From the first line to the last, repeat the data exactly and drop the pictures.

::::::

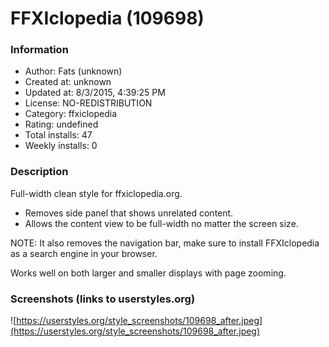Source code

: # FFXIclopedia (109698)

### Information
- Author: Fats (unknown)
- Created at: unknown
- Updated at: 8/3/2015, 4:39:25 PM
- License: NO-REDISTRIBUTION
- Category: ffxiclopedia
- Rating: undefined
- Total installs: 47
- Weekly installs: 0


### Description
Full-width clean style for ffxiclopedia.org.

* Removes side panel that shows unrelated content.
* Allows the content view to be full-width no matter the screen size.

NOTE: It also removes the navigation bar, make sure to install FFXIclopedia as a search engine in your browser.

Works well on both larger and smaller displays with page zooming.


### Screenshots (links to userstyles.org)
![https://userstyles.org/style_screenshots/109698_after.jpeg](https://userstyles.org/style_screenshots/109698_after.jpeg)


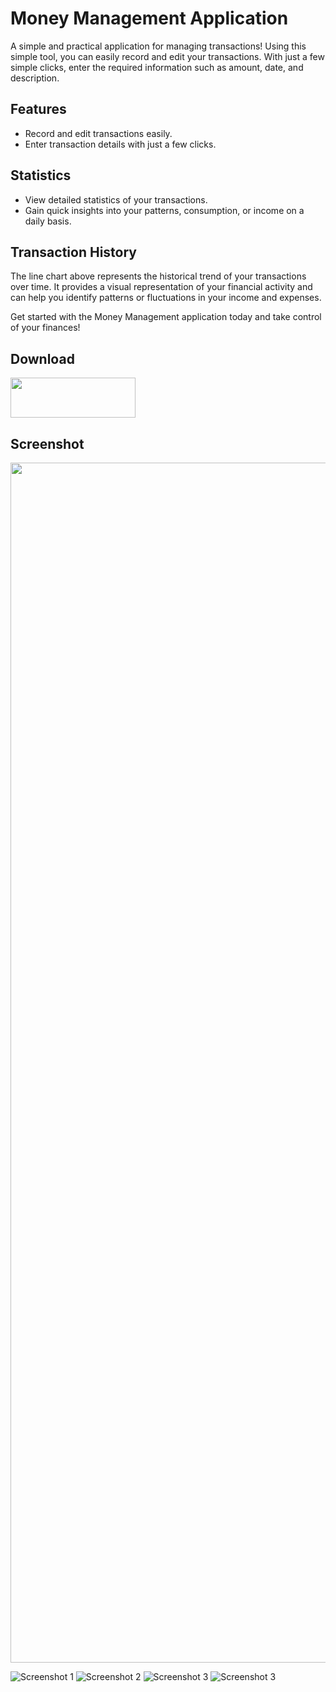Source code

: # Money Management Application

A simple and practical application for managing transactions! Using this simple tool, you can easily record and edit your transactions. With just a few simple clicks, enter the required information such as amount, date, and description.

## Features

- Record and edit transactions easily.
- Enter transaction details with just a few clicks.

## Statistics

- View detailed statistics of your transactions.
- Gain quick insights into your patterns, consumption, or income on a daily basis.

## Transaction History

The line chart above represents the historical trend of your transactions over time. It provides a visual representation of your financial activity and can help you identify patterns or fluctuations in your income and expenses.

Get started with the Money Management application today and take control of your finances!



## Download

<a href="https://myket.ir/app/com.amin.bakhshi.moneyapp?utm_source=search-ads-gift&utm_medium=cpc"><img src="https://myket.ir/core/images/logo/get-en.png"  width="200" height="64" /> </a>


## Screenshot


<a href="https://myket.ir/app/com.amin.bakhshi.moneyapp?utm_source=search-ads-gift&utm_medium=cpc"><img src="https://s8.uupload.ir/files/4_val9.png"  width="1080" height="1920" /> </a>


![Screenshot 1](https://s8.uupload.ir/files/4_val9.png)
![Screenshot 2](https://s8.uupload.ir/files/2_rd9y.png)
![Screenshot 3](https://s8.uupload.ir/files/1_48n6.png)
![Screenshot 3](https://s8.uupload.ir/files/3_4kyo.png)


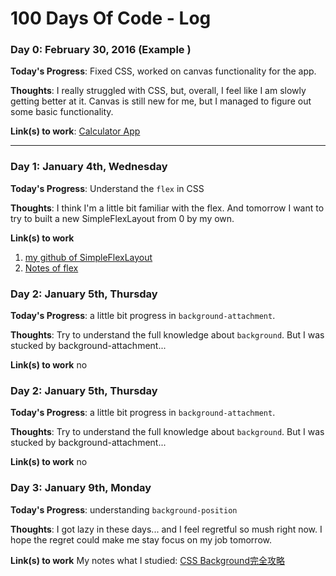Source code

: # 100 Days Of Code - Log

### Day 0: February 30, 2016 (Example )
**Today's Progress**: Fixed CSS, worked on canvas functionality for the app.

**Thoughts**: I really struggled with CSS, but, overall, I feel like I am slowly getting better at it. Canvas is still new for me, but I managed to figure out some basic functionality.

**Link(s) to work**: [Calculator App](http://www.example.com)

------

### Day 1: January 4th, Wednesday

**Today's Progress**: Understand the `flex` in CSS

**Thoughts**: I think I'm a little bit familiar with the flex. And tomorrow I want to try to built a new SimpleFlexLayout from 0 by my own.

**Link(s) to work**
1. [my github of SimpleFlexLayout](https://github.com/ChenYuHsin/SimpleFlexLayout)
2. [Notes of flex](https://github.com/ChenYuHsin/notebook/blob/master/CSS/flex%20%E8%A9%B3%E8%A7%A3.md)



### Day 2: January 5th, Thursday

**Today's Progress**: a little bit progress in `background-attachment`.

**Thoughts**: Try to understand the full knowledge about `background`. But I was stucked by background-attachment...

**Link(s) to work**
no



### Day 2: January 5th, Thursday

**Today's Progress**: a little bit progress in `background-attachment`.

**Thoughts**: Try to understand the full knowledge about `background`. But I was stucked by background-attachment...

**Link(s) to work**
no



### Day 3: January 9th, Monday

**Today's Progress**: understanding `background-position`

**Thoughts**: I got lazy in these days... and I feel regretful so mush right now. I hope the regret could make me stay focus on my job tomorrow.

**Link(s) to work**
My notes what I studied: [CSS Background完全攻略](https://github.com/ChenYuHsin/notebook/blob/master/CSS/background%E5%AE%8C%E5%85%A8%E6%94%BB%E7%95%A5/background%E5%AE%8C%E5%85%A8%E6%94%BB%E7%95%A5.md)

::::::

### EXERCISE RESULT
Source code

: # FFXIclopedia (109698)

### Information
- Author: Fats (unknown)
- Created at: unknown
- Updated at: 8/3/2015, 4:39:25 PM
- License: NO-REDISTRIBUTION
- Category: ffxiclopedia
- Rating: undefined
- Total installs: 47
- Weekly installs: 0


### Description
Full-width clean style for ffxiclopedia.org.

* Removes side panel that shows unrelated content.
* Allows the content view to be full-width no matter the screen size.

NOTE: It also removes the navigation bar, make sure to install FFXIclopedia as a search engine in your browser.

Works well on both larger and smaller displays with page zooming.


### Screenshots (links to userstyles.org)
![https://userstyles.org/style_screenshots/109698_after.jpeg](https://userstyles.org/style_screenshots/109698_after.jpeg)


Source code

: # Money Management Application

A simple and practical application for managing transactions! Using this simple tool, you can easily record and edit your transactions. With just a few simple clicks, enter the required information such as amount, date, and description.

## Features

- Record and edit transactions easily.
- Enter transaction details with just a few clicks.

## Statistics

- View detailed statistics of your transactions.
- Gain quick insights into your patterns, consumption, or income on a daily basis.

## Transaction History

The line chart above represents the historical trend of your transactions over time. It provides a visual representation of your financial activity and can help you identify patterns or fluctuations in your income and expenses.

Get started with the Money Management application today and take control of your finances!



## Download

<a href="https://myket.ir/app/com.amin.bakhshi.moneyapp?utm_source=search-ads-gift&utm_medium=cpc"><img src="https://myket.ir/core/images/logo/get-en.png"  width="200" height="64" /> </a>


## Screenshot


<a href="https://myket.ir/app/com.amin.bakhshi.moneyapp?utm_source=search-ads-gift&utm_medium=cpc"><img src="https://s8.uupload.ir/files/4_val9.png"  width="1080" height="1920" /> </a>


![Screenshot 1](https://s8.uupload.ir/files/4_val9.png)
![Screenshot 2](https://s8.uupload.ir/files/2_rd9y.png)
![Screenshot 3](https://s8.uupload.ir/files/1_48n6.png)
![Screenshot 3](https://s8.uupload.ir/files/3_4kyo.png)


Source code

: # 100 Days Of Code - Log

### Day 0: February 30, 2016 (Example )
**Today's Progress**: Fixed CSS, worked on canvas functionality for the app.

**Thoughts**: I really struggled with CSS, but, overall, I feel like I am slowly getting better at it. Canvas is still new for me, but I managed to figure out some basic functionality.

**Link(s) to work**: [Calculator App](http://www.example.com)

------

### Day 1: January 4th, Wednesday

**Today's Progress**: Understand the `flex` in CSS

**Thoughts**: I think I'm a little bit familiar with the flex. And tomorrow I want to try to built a new SimpleFlexLayout from 0 by my own.

**Link(s) to work**
1. [my github of SimpleFlexLayout](https://github.com/ChenYuHsin/SimpleFlexLayout)
2. [Notes of flex](https://github.com/ChenYuHsin/notebook/blob/master/CSS/flex%20%E8%A9%B3%E8%A7%A3.md)



### Day 2: January 5th, Thursday

**Today's Progress**: a little bit progress in `background-attachment`.

**Thoughts**: Try to understand the full knowledge about `background`. But I was stucked by background-attachment...

**Link(s) to work**
no



### Day 2: January 5th, Thursday

**Today's Progress**: a little bit progress in `background-attachment`.

**Thoughts**: Try to understand the full knowledge about `background`. But I was stucked by background-attachment...

**Link(s) to work**
no



### Day 3: January 9th, Monday

**Today's Progress**: understanding `background-position`

**Thoughts**: I got lazy in these days... and I feel regretful so mush right now. I hope the regret could make me stay focus on my job tomorrow.

**Link(s) to work**
My notes what I studied: [CSS Background完全攻略](https://github.com/ChenYuHsin/notebook/blob/master/CSS/background%E5%AE%8C%E5%85%A8%E6%94%BB%E7%95%A5/background%E5%AE%8C%E5%85%A8%E6%94%BB%E7%95%A5.md)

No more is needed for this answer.